Could you return the full listing, every line exactly as given?

DATA PROVIDED »
◇ ◇ ◇ ◇ ◇ ◇ ◇
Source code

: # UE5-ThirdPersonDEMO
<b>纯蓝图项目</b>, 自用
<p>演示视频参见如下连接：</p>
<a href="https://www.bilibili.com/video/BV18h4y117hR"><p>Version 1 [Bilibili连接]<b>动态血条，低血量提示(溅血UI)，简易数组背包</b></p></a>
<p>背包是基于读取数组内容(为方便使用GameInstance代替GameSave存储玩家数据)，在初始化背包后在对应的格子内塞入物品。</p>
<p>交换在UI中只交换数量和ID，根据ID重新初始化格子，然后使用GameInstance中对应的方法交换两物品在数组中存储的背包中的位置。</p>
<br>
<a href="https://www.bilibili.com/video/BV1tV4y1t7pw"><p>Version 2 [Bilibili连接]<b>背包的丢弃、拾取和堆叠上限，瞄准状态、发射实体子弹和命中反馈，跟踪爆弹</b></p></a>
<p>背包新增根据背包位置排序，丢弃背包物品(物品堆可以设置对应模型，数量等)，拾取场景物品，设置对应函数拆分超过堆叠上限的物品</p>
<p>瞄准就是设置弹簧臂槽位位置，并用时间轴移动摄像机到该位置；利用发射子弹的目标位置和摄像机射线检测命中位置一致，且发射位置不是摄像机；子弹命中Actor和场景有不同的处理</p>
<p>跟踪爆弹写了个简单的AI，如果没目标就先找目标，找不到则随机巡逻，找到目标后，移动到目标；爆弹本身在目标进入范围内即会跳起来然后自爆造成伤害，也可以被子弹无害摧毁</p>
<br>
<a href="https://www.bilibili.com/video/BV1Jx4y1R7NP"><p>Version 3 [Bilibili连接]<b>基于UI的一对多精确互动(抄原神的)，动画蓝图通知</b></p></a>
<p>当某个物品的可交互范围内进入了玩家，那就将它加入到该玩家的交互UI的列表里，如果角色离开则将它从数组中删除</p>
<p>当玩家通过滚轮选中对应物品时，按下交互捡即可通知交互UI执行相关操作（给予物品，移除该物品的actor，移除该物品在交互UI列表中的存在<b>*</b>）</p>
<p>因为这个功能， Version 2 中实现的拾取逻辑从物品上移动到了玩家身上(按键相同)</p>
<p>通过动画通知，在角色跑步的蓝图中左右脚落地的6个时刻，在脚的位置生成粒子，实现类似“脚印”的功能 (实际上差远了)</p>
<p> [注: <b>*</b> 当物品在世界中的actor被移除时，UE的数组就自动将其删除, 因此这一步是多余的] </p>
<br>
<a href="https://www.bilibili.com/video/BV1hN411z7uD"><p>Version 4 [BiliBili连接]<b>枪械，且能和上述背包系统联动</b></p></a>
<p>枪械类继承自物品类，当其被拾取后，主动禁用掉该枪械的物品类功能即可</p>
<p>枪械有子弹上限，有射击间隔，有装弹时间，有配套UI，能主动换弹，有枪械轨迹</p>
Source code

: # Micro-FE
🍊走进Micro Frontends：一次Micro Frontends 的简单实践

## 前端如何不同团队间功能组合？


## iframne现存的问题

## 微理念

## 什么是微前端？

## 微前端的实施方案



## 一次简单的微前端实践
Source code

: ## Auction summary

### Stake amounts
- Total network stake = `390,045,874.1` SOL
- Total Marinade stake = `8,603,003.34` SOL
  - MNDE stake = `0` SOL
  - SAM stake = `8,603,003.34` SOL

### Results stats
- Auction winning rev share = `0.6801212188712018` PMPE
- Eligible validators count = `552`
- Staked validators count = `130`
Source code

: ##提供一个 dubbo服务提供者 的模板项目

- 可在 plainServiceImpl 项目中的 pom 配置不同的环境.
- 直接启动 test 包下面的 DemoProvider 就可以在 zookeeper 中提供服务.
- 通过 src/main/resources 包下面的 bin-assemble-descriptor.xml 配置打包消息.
◇ ◇ ◇ ◇ ◇ ◇ ◇
ANSWER TO THIS PROBLEM »
Source code

: # UE5-ThirdPersonDEMO
<b>纯蓝图项目</b>, 自用
<p>演示视频参见如下连接：</p>
<a href="https://www.bilibili.com/video/BV18h4y117hR"><p>Version 1 [Bilibili连接]<b>动态血条，低血量提示(溅血UI)，简易数组背包</b></p></a>
<p>背包是基于读取数组内容(为方便使用GameInstance代替GameSave存储玩家数据)，在初始化背包后在对应的格子内塞入物品。</p>
<p>交换在UI中只交换数量和ID，根据ID重新初始化格子，然后使用GameInstance中对应的方法交换两物品在数组中存储的背包中的位置。</p>
<br>
<a href="https://www.bilibili.com/video/BV1tV4y1t7pw"><p>Version 2 [Bilibili连接]<b>背包的丢弃、拾取和堆叠上限，瞄准状态、发射实体子弹和命中反馈，跟踪爆弹</b></p></a>
<p>背包新增根据背包位置排序，丢弃背包物品(物品堆可以设置对应模型，数量等)，拾取场景物品，设置对应函数拆分超过堆叠上限的物品</p>
<p>瞄准就是设置弹簧臂槽位位置，并用时间轴移动摄像机到该位置；利用发射子弹的目标位置和摄像机射线检测命中位置一致，且发射位置不是摄像机；子弹命中Actor和场景有不同的处理</p>
<p>跟踪爆弹写了个简单的AI，如果没目标就先找目标，找不到则随机巡逻，找到目标后，移动到目标；爆弹本身在目标进入范围内即会跳起来然后自爆造成伤害，也可以被子弹无害摧毁</p>
<br>
<a href="https://www.bilibili.com/video/BV1Jx4y1R7NP"><p>Version 3 [Bilibili连接]<b>基于UI的一对多精确互动(抄原神的)，动画蓝图通知</b></p></a>
<p>当某个物品的可交互范围内进入了玩家，那就将它加入到该玩家的交互UI的列表里，如果角色离开则将它从数组中删除</p>
<p>当玩家通过滚轮选中对应物品时，按下交互捡即可通知交互UI执行相关操作（给予物品，移除该物品的actor，移除该物品在交互UI列表中的存在<b>*</b>）</p>
<p>因为这个功能， Version 2 中实现的拾取逻辑从物品上移动到了玩家身上(按键相同)</p>
<p>通过动画通知，在角色跑步的蓝图中左右脚落地的6个时刻，在脚的位置生成粒子，实现类似“脚印”的功能 (实际上差远了)</p>
<p> [注: <b>*</b> 当物品在世界中的actor被移除时，UE的数组就自动将其删除, 因此这一步是多余的] </p>
<br>
<a href="https://www.bilibili.com/video/BV1hN411z7uD"><p>Version 4 [BiliBili连接]<b>枪械，且能和上述背包系统联动</b></p></a>
<p>枪械类继承自物品类，当其被拾取后，主动禁用掉该枪械的物品类功能即可</p>
<p>枪械有子弹上限，有射击间隔，有装弹时间，有配套UI，能主动换弹，有枪械轨迹</p>
Source code

: # Micro-FE
🍊走进Micro Frontends：一次Micro Frontends 的简单实践

## 前端如何不同团队间功能组合？


## iframne现存的问题

## 微理念

## 什么是微前端？

## 微前端的实施方案



## 一次简单的微前端实践
Source code

: ## Auction summary

### Stake amounts
- Total network stake = `390,045,874.1` SOL
- Total Marinade stake = `8,603,003.34` SOL
  - MNDE stake = `0` SOL
  - SAM stake = `8,603,003.34` SOL

### Results stats
- Auction winning rev share = `0.6801212188712018` PMPE
- Eligible validators count = `552`
- Staked validators count = `130`
Source code

: ##提供一个 dubbo服务提供者 的模板项目

- 可在 plainServiceImpl 项目中的 pom 配置不同的环境.
- 直接启动 test 包下面的 DemoProvider 就可以在 zookeeper 中提供服务.
- 通过 src/main/resources 包下面的 bin-assemble-descriptor.xml 配置打包消息.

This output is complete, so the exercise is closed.